[EXTRACTED DATA — start]
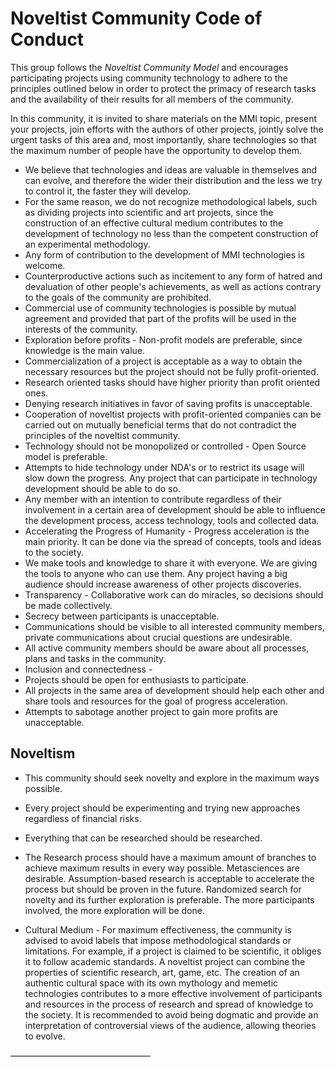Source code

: # Noveltist Community Code of Conduct

This group follows the *Noveltist Community Model* and encourages participating projects using community technology to adhere to the principles outlined below in order to protect the primacy of research tasks and the availability of their results for all members of the community.

In this community, it is invited to share materials on the MMI topic, present your projects, join efforts with the authors of other projects, jointly solve the urgent tasks of this area and, most importantly, share technologies so that the maximum number of people have the opportunity to develop them.

* We believe that technologies and ideas are valuable in themselves and can evolve, and therefore the wider their distribution and the less we try to control it, the faster they will develop.
* For the same reason, we do not recognize methodological labels, such as dividing projects into scientific and art projects, since the construction of an effective cultural medium contributes to the development of technology no less than the competent construction of an experimental methodology.
* Any form of contribution to the development of MMI technologies is welcome.
* Counterproductive actions such as incitement to any form of hatred and devaluation of other people's achievements, as well as actions contrary to the goals of the community are prohibited.
* Commercial use of community technologies is possible by mutual agreement and provided that part of the profits will be used in the interests of the community.
* Exploration before profits - Non-profit models are preferable, since knowledge is the main value. 
* Commercialization of a project is acceptable as a way to obtain the necessary resources but the project should not be fully profit-oriented.
* Research oriented tasks should have higher priority than profit oriented ones.
* Denying research initiatives in favor of saving profits is unacceptable.
* Cooperation of noveltist projects with profit-oriented companies can be carried out on mutually beneficial terms that do not contradict the principles of the noveltist community.
* Technology should not be monopolized or controlled - Open Source model is preferable.
* Attempts to hide technology under NDA's or to restrict its usage will slow down the progress. Any project that can participate in technology development should be able to do so.
* Any member with an intention to contribute regardless of their involvement in a certain area of development should be able to influence the development process, access technology, tools and collected data.
* Accelerating the Progress of Humanity - Progress acceleration is the main priority. It can be done via the spread of concepts, tools and ideas to the society.
* We make tools and knowledge to share it with everyone. We are giving the tools to anyone who can use them. Any project having a big audience should increase awareness of other projects discoveries.
* Transparency - Collaborative work can do miracles, so decisions should be made collectively.
* Secrecy between participants is unacceptable.
* Communications should be visible to all interested community members, private communications about crucial questions are undesirable.
* All active community members should be aware about all processes, plans and tasks in the community.
* Inclusion and connectedness - 
* Projects should be open for enthusiasts to participate. 
* All projects in the same area of development should help each other and share tools and resources for the goal of progress acceleration. 
* Attempts to sabotage another project to gain more profits are unacceptable.

## Noveltism

* This community should seek novelty and explore in the maximum ways possible.
* Every project should be experimenting and trying new approaches regardless of financial risks.
* Everything that can be researched should be researched.
* The Research process should have a maximum amount of branches to achieve maximum results in every way possible. 
Metasciences are desirable. Assumption-based research is acceptable to accelerate the process but should be proven in the future. 
Randomized search for novelty and its further exploration is preferable. The more participants involved, the more exploration will be done.

* Cultural Medium - 
For maximum effectiveness, the community is advised to avoid labels that impose methodological standards or limitations. For example, if a project is claimed to be scientific, it obliges it to follow academic standards. A noveltist project can combine the properties of scientific research, art, game, etc.
The creation of an authentic cultural space with its own mythology and memetic technologies contributes to a more effective involvement of participants and resources in the process of research and spread of knowledge to the society.
It is recommended to avoid being dogmatic and provide an interpretation of controversial views of the audience, allowing theories to evolve.




————————————————
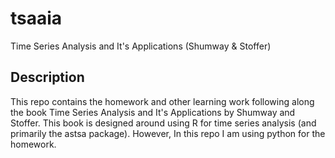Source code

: # tsaaia
Time Series Analysis and It's Applications (Shumway &amp; Stoffer)

## Description
This repo contains the homework and other learning work following along the book Time Series Analysis and It's Applications by Shumway and Stoffer.
This book is designed around using R for time series analysis (and primarily the astsa package).  However, In this repo I am using python for the homework.
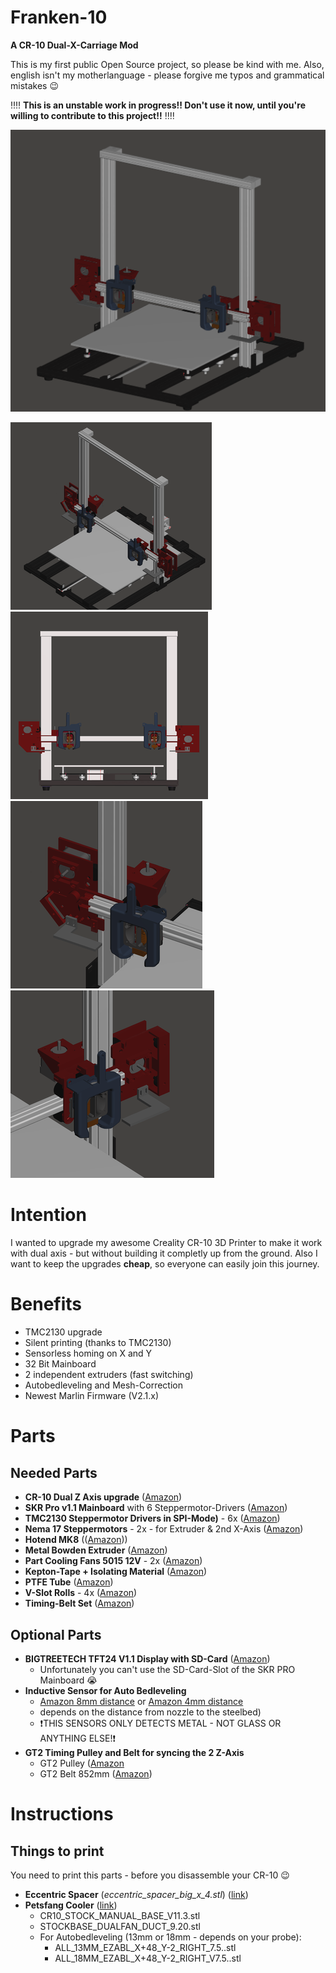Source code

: # Franken-10
**A CR-10 Dual-X-Carriage Mod**

This is my first public Open Source project, so please be kind with me. Also, english isn't my motherlanguage - please forgive me typos and grammatical mistakes :wink:

:bangbang::bangbang:
**This is an unstable work in progress!! Don't use it now, until you're willing to contribute to this project!!**
:bangbang::bangbang:

![Franken-10](https://raw.githubusercontent.com/sensenmann/Franken-10/develop/Docs/Images/all1.png)



[![Pic](https://raw.githubusercontent.com/sensenmann/Franken-10/develop/Docs/Images/Thumbs/all2.png)](https://raw.githubusercontent.com/sensenmann/Franken-10/develop/Docs/Images/all2.png)
[![Pic](https://raw.githubusercontent.com/sensenmann/Franken-10/develop/Docs/Images/Thumbs/front.png)](https://raw.githubusercontent.com/sensenmann/Franken-10/develop/Docs/Images/front.png)
[![Pic](https://raw.githubusercontent.com/sensenmann/Franken-10/develop/Docs/Images/Thumbs/left-axis-holder.png)](https://raw.githubusercontent.com/sensenmann/Franken-10/develop/Docs/Images/left-axis-holder.png)
[![Pic](https://raw.githubusercontent.com/sensenmann/Franken-10/develop/Docs/Images/Thumbs/right-axis-holder.png)](https://raw.githubusercontent.com/sensenmann/Franken-10/develop/Docs/Images/right-axis-holder.png)

# Intention
I wanted to upgrade my awesome Creality CR-10 3D Printer to make it work with dual axis - but without building it completly up from the ground.
Also I want to keep the upgrades **cheap**, so everyone can easily join this journey.

# Benefits
- TMC2130 upgrade
- Silent printing (thanks to TMC2130)
- Sensorless homing on X and Y
- 32 Bit Mainboard
- 2 independent extruders (fast switching)
- Autobedleveling and Mesh-Correction
- Newest Marlin Firmware (V2.1.x)


# Parts
## Needed Parts
- **CR-10 Dual Z Axis upgrade** ([Amazon](https://www.amazon.de/gp/product/B074FXY823))
- **SKR Pro v1.1 Mainboard** with 6 Steppermotor-Drivers ([Amazon](https://www.amazon.de/gp/product/B07W5XS572/))
- **TMC2130 Steppermotor Drivers in SPI-Mode)** - 6x ([Amazon](http://amazon.de/gp/product/B07RN7QP7V))
- **Nema 17 Steppermotors** - 2x - for Extruder & 2nd X-Axis ([Amazon](https://www.amazon.de/gp/product/B07P6ZJB8D))
- **Hotend MK8** (([Amazon](https://www.amazon.de/gp/product/B07SFZH98N/)))
- **Metal Bowden Extruder** ([Amazon](https://www.amazon.de/gp/product/B07QW4YF5B/))
- **Part Cooling Fans 5015 12V** - 2x  ([Amazon](https://www.amazon.de/gp/product/B00K9L8NWC/))
- **Kepton-Tape + Isolating Material** ([Amazon](https://www.amazon.de/gp/product/B07D6LYP85))
- **PTFE Tube** ([Amazon](https://www.amazon.de/gp/product/B07NXQTPHY))
- **V-Slot Rolls** - 4x ([Amazon](https://www.amazon.de/gp/product/B07SJ3VZ68))
- **Timing-Belt Set** ([Amazon](https://www.amazon.de/dp/B07JGXG7S2))



## Optional Parts
- **BIGTREETECH TFT24 V1.1 Display with SD-Card** ([Amazon](https://www.amazon.de/gp/product/B07V7YKFHY/))
  - Unfortunately you can't use the SD-Card-Slot of the SKR PRO Mainboard :sob:
- **Inductive Sensor for Auto Bedleveling**
  - [Amazon 8mm distance](https://www.amazon.de/gp/product/B071FTP2ZP/) or [Amazon 4mm distance](https://www.amazon.de/gp/product/B071ZQ6VV6/)
  - depends on the distance from nozzle to the steelbed)
  - :heavy_exclamation_mark:THIS SENSORS ONLY DETECTS METAL - NOT GLASS OR ANYTHING ELSE!:heavy_exclamation_mark:
- **GT2 Timing Pulley and Belt for syncing the 2 Z-Axis**
  - GT2 Pulley ([Amazon](https://www.amazon.de/gp/product/B079BJQNN1/)
  - GT2 Belt 852mm ([Amazon](https://www.amazon.de/gp/product/B07D8ZZD9Y/))



# Instructions
## Things to print
You need to print this parts - before you disassemble your CR-10 :wink:
- **Eccentric Spacer** (*eccentric_spacer_big_x_4.stl*) ([link](Models/Needed%20Parts%20(Print%20this!/Eccentric_Spacer_Openbuilds__Makerslide)))
- **Petsfang Cooler** ([link](Models/Needed%20Parts%20(Print%20this!/E3Dv6%2BCNC%2BMount%2B%26%2B5015%2Bfan%2BBullseye)))
  - CR10_STOCK_MANUAL_BASE_V11.3.stl
  - STOCKBASE_DUALFAN_DUCT_9.20.stl
  - For Autobedleveling (13mm or 18mm - depends on your probe):
    - ALL_13MM_EZABL_X+48_Y-2_RIGHT_7.5..stl
    - ALL_18MM_EZABL_X+48_Y-2_RIGHT_V7.5..stl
[EXTRACTED DATA — finish]
* **WORK INSTRUCTION**: Identify each line in the entries with the word "Pulley" and copy it.

* **RESULT FOR THIS EXERCISE**:
- **GT2 Timing Pulley and Belt for syncing the 2 Z-Axis**
  - GT2 Pulley ([Amazon](https://www.amazon.de/gp/product/B079BJQNN1/)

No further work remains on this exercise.